Kanakadurga Finance Limited Thro Ashwin Shrikant Patole v. State Of Gujarat
2025-07-01
S.V.PINTO
body2025
DigiLaw.ai
ORDER : S.V. PINTO, J. 1. The present appeal is filed by the appellant – original complainant under Section 419 (4) of the Bharatiya Nagrik Suraksha Sanhita, 2023 (for short “ BNSS ”) against the order dated 08.11.2024 passed by the learned 12 th Additional Chief Judicial Magistrate, Vadodara (hereinafter referred to as the “learned Trial Court”) in Criminal Case No. 11631 of 2020, whereby the learned Trial Court has dismissed the Criminal Case for want of prosecution as the appellant did not remain present under the provisions of Section 256 of Code of Criminal Procedure, 1973 (for short “Cr.P.C.”) and the respondent No. 2 - original accused came to be acquitted from the offence under Section 138 of the Negotiable Instruments Act, 1881 (hereinafter referred to as ‘the N I Act”). 1.1 The respondent No. 2 is hereinafter referred to as “the accused” in the rank and file as he stood in the original case for the sake of convenience, clarity and brevity. 2. The brief facts culled out from the memo of the present appeal as well as the record and proceedings are as under: 2.1 The appellant, a finance company, had filed a complaint against the accused under Section 138 of the N I Act as the accused had taken a loan from the appellant for purchasing a vehicle bearing registration number GJ-08- AE-9000 for business purpose and the accused issued cheque No.000205 for due amount of Rs.2,62,400/- dated 24.02.2020 of The Mahesana Urban Co-operative Bank Ltd, Panjarapol, Chansma Branch. The appellant deposited the cheque and the cheque was returned unpaid on 27.02.2020 with the endorsement “Funds Insufficient”. The appellant gave the demand statutory notice through his advocate on 05.03.2020 which was duly served to the accused but the accused did not repay the amount and hence, the appellant filed the complaint under Section 138 of the N I Act before the learned Chief Judicial Magistrate, Vadodara which came to be registered as Criminal Case No. 11631 of 2020. 2.2 The learned Trial Court was pleased to consider the affidavit, documents produced and examination in chief of the appellant and take cognizance for the offence under Section 138 of the N I Act and passed an order to issue summons to the accused which was duly served to accused but he did not appear and a warrant was issued but the same could not be served.
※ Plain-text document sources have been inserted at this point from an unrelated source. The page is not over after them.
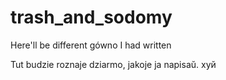 ﻿# trash_and_sodomy
Here'll be different gówno I had written

Tut budzie roznaje dziarmo, jakoje ja napisaŭ. хуй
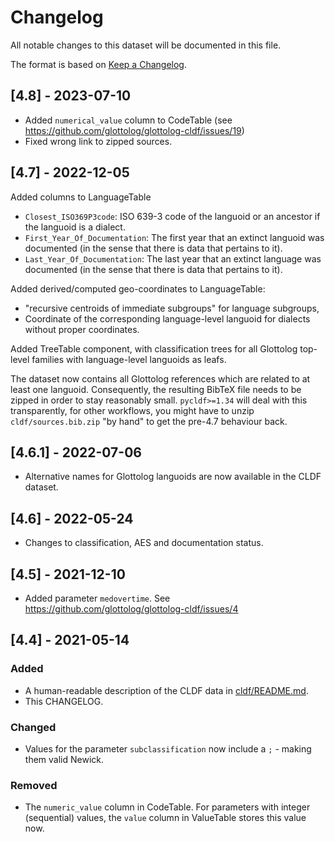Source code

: # Changelog

All notable changes to this dataset will be documented in this file.

The format is based on [Keep a Changelog](https://keepachangelog.com/en/1.0.0/).


## [4.8] - 2023-07-10

- Added `numerical_value` column to CodeTable (see https://github.com/glottolog/glottolog-cldf/issues/19)
- Fixed wrong link to zipped sources.


## [4.7] - 2022-12-05

Added columns to LanguageTable
- `Closest_ISO369P3code`: ISO 639-3 code of the languoid or an ancestor if the languoid is a dialect.
- `First_Year_Of_Documentation`: The first year that an extinct languoid was documented (in the sense that there is data that pertains to it).
- `Last_Year_Of_Documentation`: The last year that an extinct language was documented (in the sense that there is data that pertains to it).

Added derived/computed geo-coordinates to LanguageTable:
- "recursive centroids of immediate subgroups" for language subgroups,
- Coordinate of the corresponding language-level languoid for dialects without proper coordinates.

Added TreeTable component, with classification trees for all Glottolog top-level families with language-level
languoids as leafs.

The dataset now contains all Glottolog references which are related to at least one
languoid. Consequently, the resulting BibTeX file needs to be zipped in order to stay
reasonably small. `pycldf>=1.34` will deal with this transparently, for other workflows,
you might have to unzip `cldf/sources.bib.zip` "by hand" to get the pre-4.7 behaviour back.


## [4.6.1] - 2022-07-06

- Alternative names for Glottolog languoids are now available in the CLDF dataset.


## [4.6] - 2022-05-24

- Changes to classification, AES and documentation status.


## [4.5] - 2021-12-10

- Added parameter `medovertime`. See https://github.com/glottolog/glottolog-cldf/issues/4


## [4.4] - 2021-05-14

### Added

- A human-readable description of the CLDF data in [cldf/README.md](cldf/README.md).
- This CHANGELOG.


### Changed

- Values for the parameter `subclassification` now include a `;` - making them valid Newick.


### Removed

- The `numeric_value` column in CodeTable. For parameters with integer (sequential)
  values, the `value` column in ValueTable stores this value now.
  
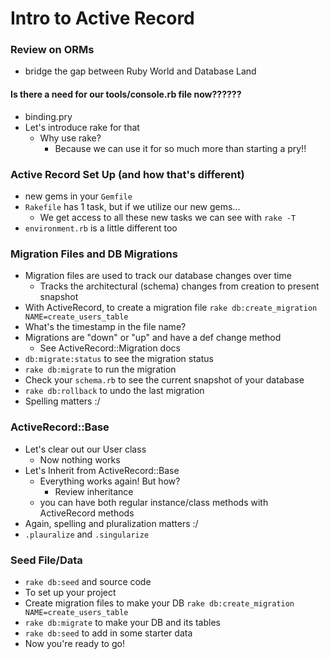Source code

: # Intro to Active Record

### Review on ORMs
 - bridge the gap between Ruby World and Database Land

#### Is there a need for our tools/console.rb file now??????
 - binding.pry
 - Let's introduce rake for that
   - Why use rake?
      - Because we can use it for so much more than starting a pry!!

### Active Record Set Up (and how that's different)
- new gems in your `Gemfile`
- `Rakefile` has 1 task, but if we utilize our new gems...
  - We get access to all these new tasks we can see with `rake -T`
- `environment.rb` is a little different too

### Migration Files and DB Migrations
- Migration files are used to track our database changes over time
  - Tracks the architectural (schema) changes from creation to present snapshot
- With ActiveRecord, to create a migration file
  `rake db:create_migration NAME=create_users_table`
- What's the timestamp in the file name?
- Migrations are "down" or "up" and have a def change method
  - See ActiveRecord::Migration docs
- `db:migrate:status` to see the migration status
- `rake db:migrate` to run the migration
- Check your `schema.rb` to see the current snapshot of your database
- `rake db:rollback` to undo the last migration
- Spelling matters :/

### ActiveRecord::Base
- Let's clear out our User class
  - Now nothing works
- Let's Inherit from ActiveRecord::Base
  - Everything works again! But how?
    - Review inheritance
  - you can have both regular instance/class methods with ActiveRecord methods
- Again, spelling and pluralization matters :/
- `.plauralize` and `.singularize`

### Seed File/Data
- `rake db:seed` and source code
- To set up your project
- Create migration files to make your DB
    `rake db:create_migration NAME=create_users_table`
- `rake db:migrate` to make your DB and its tables
- `rake db:seed` to add in some starter data
- Now you're ready to go!
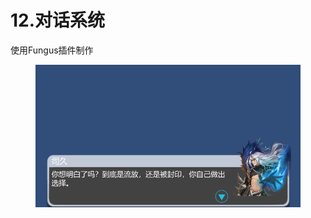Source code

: # 12.对话系统

使用Fungus插件制作

<figure><img src="../.gitbook/assets/image (2).png" alt=""><figcaption></figcaption></figure>
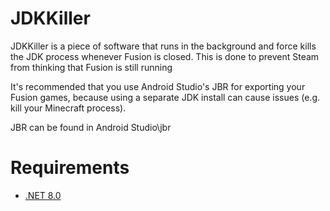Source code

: # JDKKiller
JDKKiller is a piece of software that runs in the background and force kills the JDK process whenever Fusion is closed. This is done to prevent Steam from thinking that Fusion is still running

It's recommended that you use Android Studio's JBR for exporting your Fusion games, because using a separate JDK install can cause issues (e.g. kill your Minecraft process).

JBR can be found in Android Studio\jbr

# Requirements
- [.NET 8.0](https://dotnet.microsoft.com/en-us/download/dotnet/8.0)
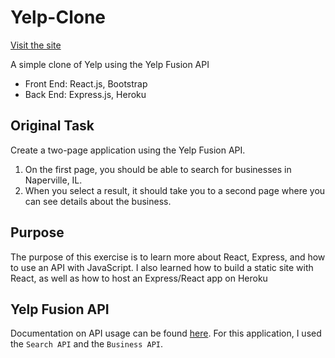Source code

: # Yelp-Clone
[Visit the site](https://yelp-clone-imacubsfan23.herokuapp.com)

A simple clone of Yelp using the Yelp Fusion API

* Front End: React.js, Bootstrap
* Back End: Express.js, Heroku

## Original Task

Create a two-page application using the Yelp Fusion API.

1. On the first page, you should be able to search for businesses in Naperville, IL.
2. When you select a result, it should take you to a second page where you can see details about the business.

## Purpose

The purpose of this exercise is to learn more about React, Express, and how to use an API with JavaScript.
I also learned how to build a static site with React, as well as how to host an Express/React app on Heroku

## Yelp Fusion API

Documentation on API usage can be found [here](https://www.yelp.com/developers/documentation/v3). For this application, I used the `Search API` and the `Business API`.

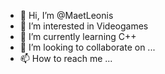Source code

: - 👋 Hi, I’m @MaetLeonis
- 👀 I’m interested in Videogames
- 🌱 I’m currently learning C++
- 💞️ I’m looking to collaborate on ...
- 📫 How to reach me ...

<!---
MaetLeonis/MaetLeonis is a ✨ special ✨ repository because its `README.md` (this file) appears on your GitHub profile.
You can click the Preview link to take a look at your changes.
--->
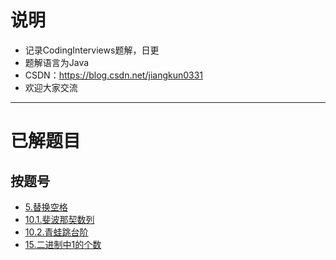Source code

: # 说明 #
- 记录CodingInterviews题解，日更
- 题解语言为Java
- CSDN：https://blog.csdn.net/jiangkun0331
- 欢迎大家交流

-----------------------------------------------------------------

# 已解题目 #

## 按题号 ##
- [5.替换空格](https://github.com/JiangKunZhang/Coding_Interviews/blob/master/CodingInterviews/%245/%245.java)
- [10.1.斐波那契数列](https://github.com/JiangKunZhang/Coding_Interviews/blob/master/CodingInterviews/%2410_1/%2410I.java)
- [10.2.青蛙跳台阶](https://github.com/JiangKunZhang/Coding_Interviews/blob/master/CodingInterviews/%2410_2/%2410II.java)
- [15.二进制中1的个数](https://github.com/JiangKunZhang/Coding_Interviews/blob/master/CodingInterviews/%2415/%2415.java)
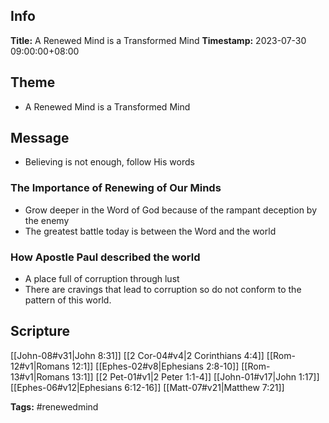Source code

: ## Info
**Title:** A Renewed Mind is a Transformed Mind
**Timestamp:** 2023-07-30 09:00:00+08:00

## Theme
- A Renewed Mind is a Transformed Mind

## Message
- Believing is not enough, follow His words

### The Importance of Renewing of Our Minds
- Grow deeper in the Word of God because of the rampant deception by the enemy
- The greatest battle today is between the Word and the world

### How Apostle Paul described the world
- A place full of corruption through lust
- There are cravings that lead to corruption so do not conform to the pattern of this world.

## Scripture
[[John-08#v31|John 8:31]]
[[2 Cor-04#v4|2 Corinthians 4:4]]
[[Rom-12#v1|Romans 12:1]]
[[Ephes-02#v8|Ephesians 2:8-10]]
[[Rom-13#v1|Romans 13:1]]
[[2 Pet-01#v1|2 Peter 1:1-4]]
[[John-01#v17|John 1:17]]
[[Ephes-06#v12|Ephesians 6:12-16]]
[[Matt-07#v21|Matthew 7:21]]

**Tags:** #renewedmind
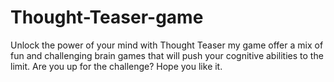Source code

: # Thought-Teaser-game
Unlock the power of your mind with Thought Teaser my game offer a mix of fun and challenging brain games that will push your cognitive abilities to the limit. Are you up for the challenge? Hope you like it.
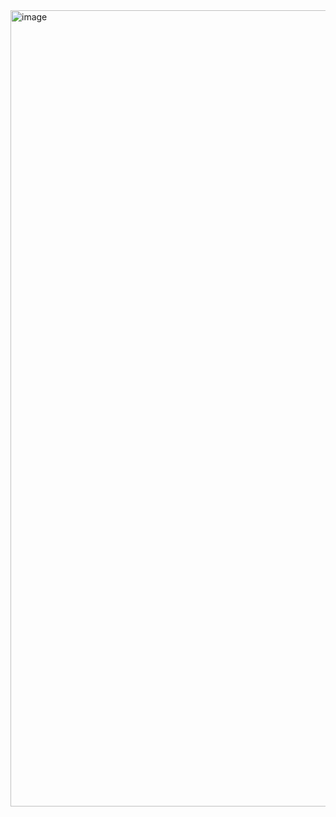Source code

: <img width="1274" alt="image" src="https://github.com/krishvsoni/SimplyNotes/assets/67964054/df50915d-80bb-403e-b0e5-514301a737e3">
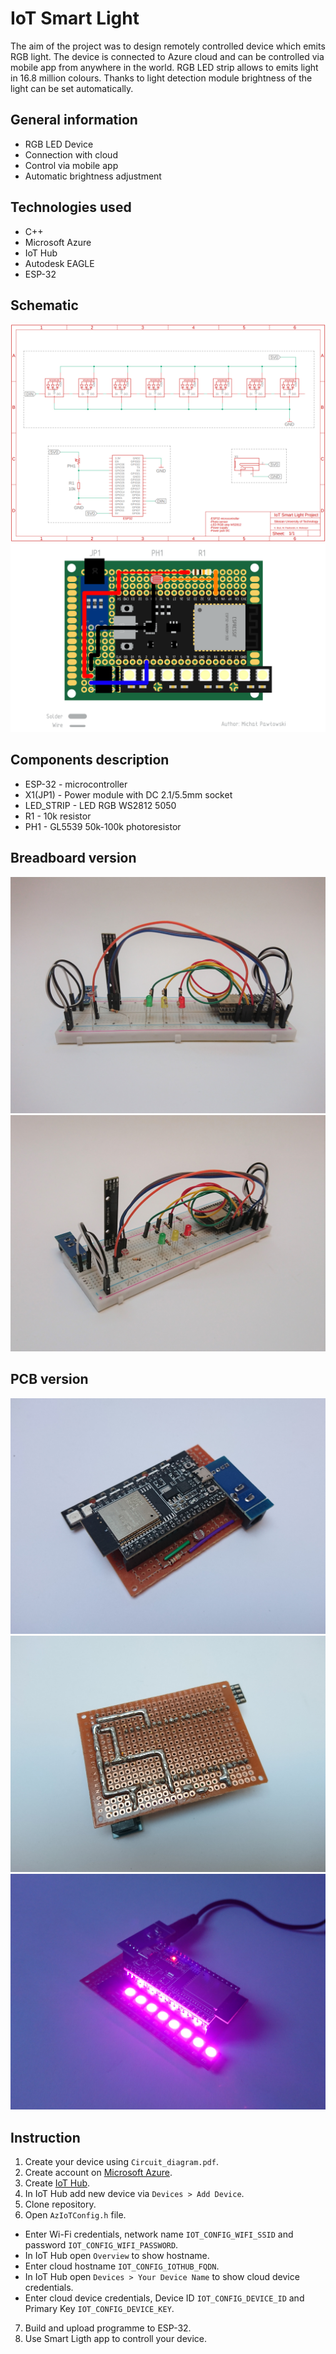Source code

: # IoT Smart Light
The aim of the project was to design remotely controlled device which emits RGB light. The device is connected to Azure cloud and can be controlled via mobile app from anywhere in the world. RGB LED strip allows to emits light in 16.8 million colours. Thanks to light detection module brightness of the light can be set automatically.

## General information
* RGB LED Device
* Connection with cloud
* Control via mobile app
* Automatic brightness adjustment

## Technologies used
* C++
* Microsoft Azure
* IoT Hub
* Autodesk EAGLE
* ESP-32

## Schematic
![circuit](/Documentation/Circuit_diagram.png)
![board](/Documentation/Board_diagram.png)

## Components description
* ESP-32 - microcontroller
* X1(JP1) - Power module with DC 2.1/5.5mm socket
* LED_STRIP - LED RGB WS2812 5050
* R1 - 10k resistor
* PH1 - GL5539 50k-100k photoresistor

## Breadboard version
![breadboard_1](/Photos/DSC_0131.JPG)
![breadboard_2](/Photos/DSC_0134.JPG)

## PCB version
![pcb_1](/Photos/DSC_0150.JPG)
![pcb_2](/Photos/DSC_0152.JPG)
![pcb_3](/Photos/DSC_0154.JPG)

## Instruction
1. Create your device using `Circuit_diagram.pdf`.
2. Create account on [Microsoft Azure](https://azure.microsoft.com/en-gb/).
3. Create [IoT Hub](https://docs.microsoft.com/en-gb/azure/iot-hub/iot-hub-create-through-portal).
4. In IoT Hub add new device via `Devices > Add Device`.
5. Clone repository.
6. Open `AzIoTConfig.h` file.
* Enter Wi-Fi credentials, network name `IOT_CONFIG_WIFI_SSID` and password `IOT_CONFIG_WIFI_PASSWORD`.
* In IoT Hub open `Overview` to show hostname.
* Enter cloud hostname `IOT_CONFIG_IOTHUB_FQDN`.
* In IoT Hub open `Devices > Your Device Name` to show cloud device credentials.
* Enter cloud device credentials, Device ID `IOT_CONFIG_DEVICE_ID` and Primary Key `IOT_CONFIG_DEVICE_KEY`.
7. Build and upload programme to ESP-32.
8. Use Smart Ligth app to controll your device.
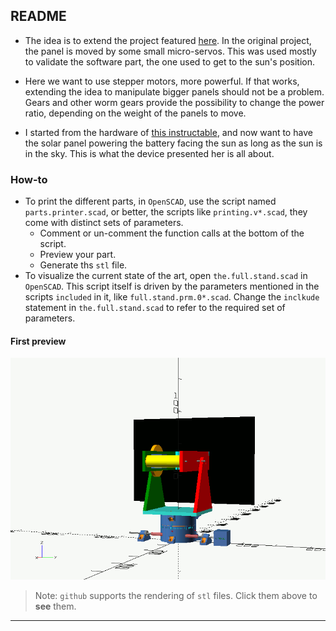 ## README

- The idea is to extend the project featured [here](https://github.com/OlivierLD/raspberry-coffee/tree/master/Project.Trunk/SunFlower). In the original project, the panel is moved by some small micro-servos. This was used mostly to validate the software part, the one used to get to the sun's position.

- Here we want to use stepper motors, more powerful. If that works, extending the idea to manipulate bigger panels should not be a problem. Gears and other worm gears provide the possibility to change the power ratio, depending on the weight of the panels to move.

- I started from the hardware of [this instructable](https://www.instructables.com/id/Ammo-Can-Solar-Power-Supply/), and now want to have the solar panel powering the battery facing the sun as long as the sun is in the sky. This is what the device presented her is all about.

### How-to
- To print the different parts, in `OpenSCAD`, use the script named `parts.printer.scad`, or better, the scripts like `printing.v*.scad`, they come with distinct sets of parameters.
	- Comment or un-comment the function calls at the bottom of the script.
	- Preview your part.
	- Generate ths `stl` file.
- To visualize the current state of the art, open `the.full.stand.scad` in `OpenSCAD`. This script itself is driven by the parameters mentioned in the scripts `included` in it, like `full.stand.prm.0*.scad`. Change the `inclkude` statement in `the.full.stand.scad` to refer to the required set of parameters.

#### First preview

![Animated](./images/sunflower.gif)

> Note: `github` supports the rendering of `stl` files. Click them above to **see** them.


---

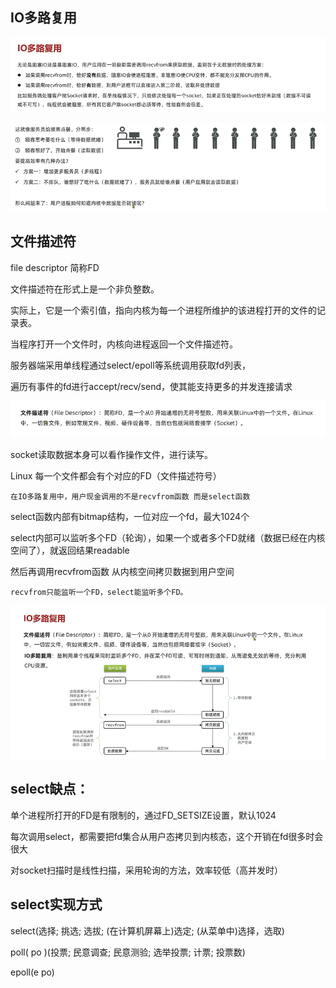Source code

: IO多路复用
---

![img_136.png](img_136.png)

![img_137.png](img_137.png)

文件描述符
---

file descriptor 简称FD

文件描述符在形式上是一个非负整数。

实际上，它是一个索引值，指向内核为每一个进程所维护的该进程打开的文件的记录表。

当程序打开一个文件时，内核向进程返回一个文件描述符。

服务器端采用单线程通过select/epoll等系统调用获取fd列表，

遍历有事件的fd进行accept/recv/send，使其能支持更多的并发连接请求

![img_138.png](img_138.png)


socket读取数据本身可以看作操作文件，进行读写。

Linux 每一个文件都会有个对应的FD（文件描述符号）


    在IO多路复用中，用户现金调用的不是recvfrom函数 而是select函数

select函数内部有bitmap结构，一位对应一个fd，最大1024个

select内部可以监听多个FD（轮询），如果一个或者多个FD就绪（数据已经在内核空间了），就返回结果readable

然后再调用recvfrom函数 从内核空间拷贝数据到用户空间


    recvfrom只能监听一个FD，select能监听多个FD。

![img_139.png](img_139.png)

select缺点：
---

单个进程所打开的FD是有限制的，通过FD_SETSIZE设置，默认1024

每次调用select，都需要把fd集合从用户态拷贝到内核态，这个开销在fd很多时会很大

对socket扫描时是线性扫描，采用轮询的方法，效率较低（高并发时）


select实现方式
---

select(选择; 挑选; 选拔; (在计算机屏幕上)选定; (从菜单中)选择，选取)

poll( po )(投票; 民意调查; 民意测验; 选举投票; 计票; 投票数)

epoll(e po)
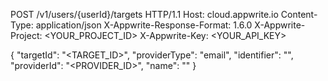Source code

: POST /v1/users/{userId}/targets HTTP/1.1
Host: cloud.appwrite.io
Content-Type: application/json
X-Appwrite-Response-Format: 1.6.0
X-Appwrite-Project: <YOUR_PROJECT_ID>
X-Appwrite-Key: <YOUR_API_KEY>

{
  "targetId": "<TARGET_ID>",
  "providerType": "email",
  "identifier": "<IDENTIFIER>",
  "providerId": "<PROVIDER_ID>",
  "name": "<NAME>"
}
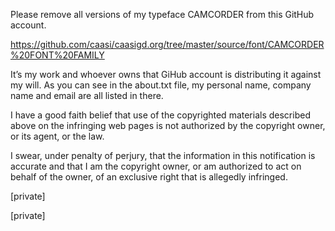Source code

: Please remove all versions of my typeface CAMCORDER from this GitHub account.

https://github.com/caasi/caasigd.org/tree/master/source/font/CAMCORDER%20FONT%20FAMILY

It’s my work and whoever owns that GiHub account is distributing it against my will.
As you can see in the about.txt file, my personal name, company name and email are all listed in there.

I have a good faith belief that use of the copyrighted materials described above on the infringing web pages is not authorized by the copyright owner, or its agent, or the law.

I swear, under penalty of perjury, that the information in this notification is accurate and that I am the copyright owner, or am authorized to act on behalf of the owner, of an exclusive right that is allegedly infringed.

[private]

[private]
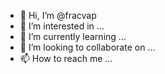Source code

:- 👋 Hi, I’m @fracvap
- 👀 I’m interested in ...
- 🌱 I’m currently learning ...
- 💞️ I’m looking to collaborate on ...
- 📫 How to reach me ...

<!---
fracvap/fracvap is a ✨ special ✨ repository because its `README.md` (this file) appears on your GitHub profile.
You can click the Preview link to take a look at your changes.
--->
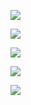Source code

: ![](IMG_1492.jpg)



![](IMG_1493.jpg)



![](IMG_1494.jpg)



![](IMG_1495.jpg)



![](IMG_1496.jpg)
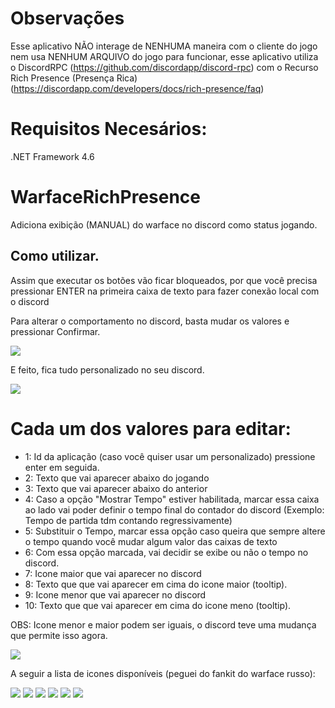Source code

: # Observações
Esse aplicativo NÃO interage de NENHUMA maneira com o cliente do jogo nem usa NENHUM ARQUIVO do jogo para funcionar, esse aplicativo utiliza o DiscordRPC (https://github.com/discordapp/discord-rpc) com o Recurso Rich Presence (Presença Rica) (https://discordapp.com/developers/docs/rich-presence/faq)

# Requisitos Necesários:
.NET Framework 4.6

# WarfaceRichPresence
Adiciona exibição (MANUAL) do warface no discord como status jogando.

## Como utilizar.

Assim que executar os botões vão ficar bloqueados, por que você precisa pressionar ENTER na primeira caixa de texto para fazer conexão local com o discord

Para alterar o comportamento no discord, basta mudar os valores e pressionar Confirmar.

<img src="https://i.imgur.com/iw8yO09.png"> 

E feito, fica tudo personalizado no seu discord.

<img src="https://i.imgur.com/6mO2GTX.png">

# Cada um dos valores para editar:

- 1: Id da aplicação (caso você quiser usar um personalizado) pressione enter em seguida.
- 2: Texto que vai aparecer abaixo do jogando
- 3: Texto que vai aparecer abaixo do anterior
- 4: Caso a opção "Mostrar Tempo" estiver habilitada, marcar essa caixa ao lado vai poder definir o tempo final do contador do discord (Exemplo: Tempo de partida tdm contando regressivamente)
- 5: Substituir o Tempo, marcar essa opção caso queira que sempre altere o tempo quando você mudar algum valor das caixas de texto
- 6: Com essa opção marcada, vai decidir se exibe ou não o tempo no discord.
- 7: Icone maior que vai aparecer no discord
- 8: Texto que que vai aparecer em cima do icone maior (tooltip).
- 9: Icone menor que vai aparecer no discord
- 10: Texto que que vai aparecer em cima do icone meno (tooltip).

OBS: Icone menor e maior podem ser iguais, o discord teve uma mudança que permite isso agora.

<img src="https://i.imgur.com/oXHK5PS.png">

A seguir a lista de icones disponíveis (peguei do fankit do warface russo):

<img src="https://i.imgur.com/wPjDwDa.png">
<img src="https://i.imgur.com/MseYFJu.png">
<img src="https://i.imgur.com/Zobcl0t.png">
<img src="https://i.imgur.com/gzj7Cm0.png">
<img src="https://i.imgur.com/dJJoz7f.png">
<img src="https://i.imgur.com/83MjhuN.png">
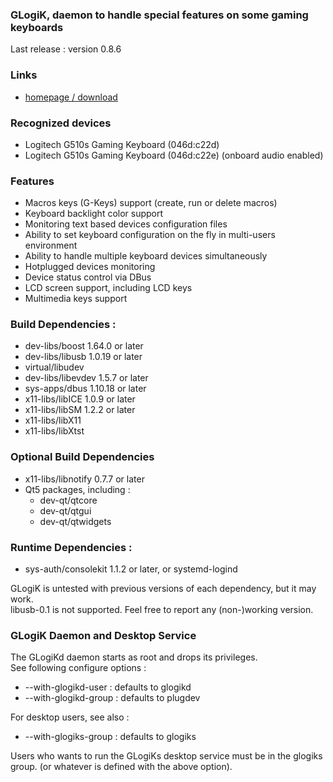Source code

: ### GLogiK, daemon to handle special features on some gaming keyboards

Last release : version 0.8.6

### Links
 - [homepage / download](https://glogik.tuxfamily.org/)

### Recognized devices
 - Logitech G510s Gaming Keyboard (046d:c22d)
 - Logitech G510s Gaming Keyboard (046d:c22e) (onboard audio enabled)

### Features
 - Macros keys (G-Keys) support (create, run or delete macros)
 - Keyboard backlight color support
 - Monitoring text based devices configuration files
 - Ability to set keyboard configuration on the fly in multi-users environment
 - Ability to handle multiple keyboard devices simultaneously
 - Hotplugged devices monitoring
 - Device status control via DBus
 - LCD screen support, including LCD keys
 - Multimedia keys support

### Build Dependencies :
 - dev-libs/boost 1.64.0 or later
 - dev-libs/libusb 1.0.19 or later
 - virtual/libudev
 - dev-libs/libevdev 1.5.7 or later
 - sys-apps/dbus 1.10.18 or later
 - x11-libs/libICE 1.0.9 or later
 - x11-libs/libSM 1.2.2 or later
 - x11-libs/libX11
 - x11-libs/libXtst

### Optional Build Dependencies
 - x11-libs/libnotify 0.7.7 or later
 - Qt5 packages, including :
    * dev-qt/qtcore
    * dev-qt/qtgui
    * dev-qt/qtwidgets


### Runtime Dependencies :
 - sys-auth/consolekit 1.1.2 or later, or systemd-logind

GLogiK is untested with previous versions of each dependency, but it may work.  
libusb-0.1 is not supported. Feel free to report any (non-)working version.

### GLogiK Daemon and Desktop Service
The GLogiKd daemon starts as root and drops its privileges.  
See following configure options :
 - --with-glogikd-user : defaults to glogikd
 - --with-glogikd-group : defaults to plugdev

For desktop users, see also :
 - --with-glogiks-group : defaults to glogiks

Users who wants to run the GLogiKs desktop service must be in the glogiks group.
(or whatever is defined with the above option).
The appellant had filed the affidavit of examination in chief and the matter was pending for service of warrant and cross examination of the appellant. By an order dated 08.11.2024, the learned Trial Court was pleased to dismiss the complaint for want of prosecution on the part of the complainant. 3. Being aggrieved and dissatisfied by the impugned order the appellant has preferred present Criminal Appeal under Section 419 of BNSS . 4. Heard learned advocate Mr. P. M. Dave appearing for the appellant, learned APP Mr. Pranav Dhagat for the respondent – State and learned advocate Mr. N. P. Chaudhary for the respondent No.2. 5. Learned advocate Mr. P. M. Dave for the appellant has submitted that the learned Trial Court has failed to appreciate the facts and provisions of law in proper perspective and therefore the impugned order is unsustainable and bad in law. Learned advocate further submits that the learned Trial Court has not appreciated the evidence on record and has passed the impugned order and hence, the same may be quashed and set aside. 6. Learned APP Mr. Pranav Dhagat for the respondent – State and learned advocate Mr. N. P. Chaudhary for the respondent No.02 have jointly submitted that after recording the absence of learned advocate for the appellant the learned Trial Court has passed the impugned order under Section 256 of the Cr.P.C. and hence, this Court may not interfere with the impugned order and has urged this Court to dismiss the present appeal. 7. As the matter has been dismissed by an order under Section 256 of the Cr.P.C. it is appropriate to have a glance of Section 256 of Cr.P.C. which reads as under:- "256. Non-appearance or death of complainant.— (1) If the summons has been issued on complaint, and on the day appointed for the appearance of the accused, or any day subsequent thereto to which the hearing may be adjourned, the complainant does not appear, the Magistrate shall, notwithstanding anything hereinbefore contained, acquit the accused, unless for some reason he thinks it proper to adjourn the hearing of the case to some other day: Provided that where the complainant is represented by a pleader or by the officer conducting the prosecution or where the Magistrate is of opinion that the personal attendance of the complainant is not necessary, the Magistrate may, dispense with his attendance and proceed with the case.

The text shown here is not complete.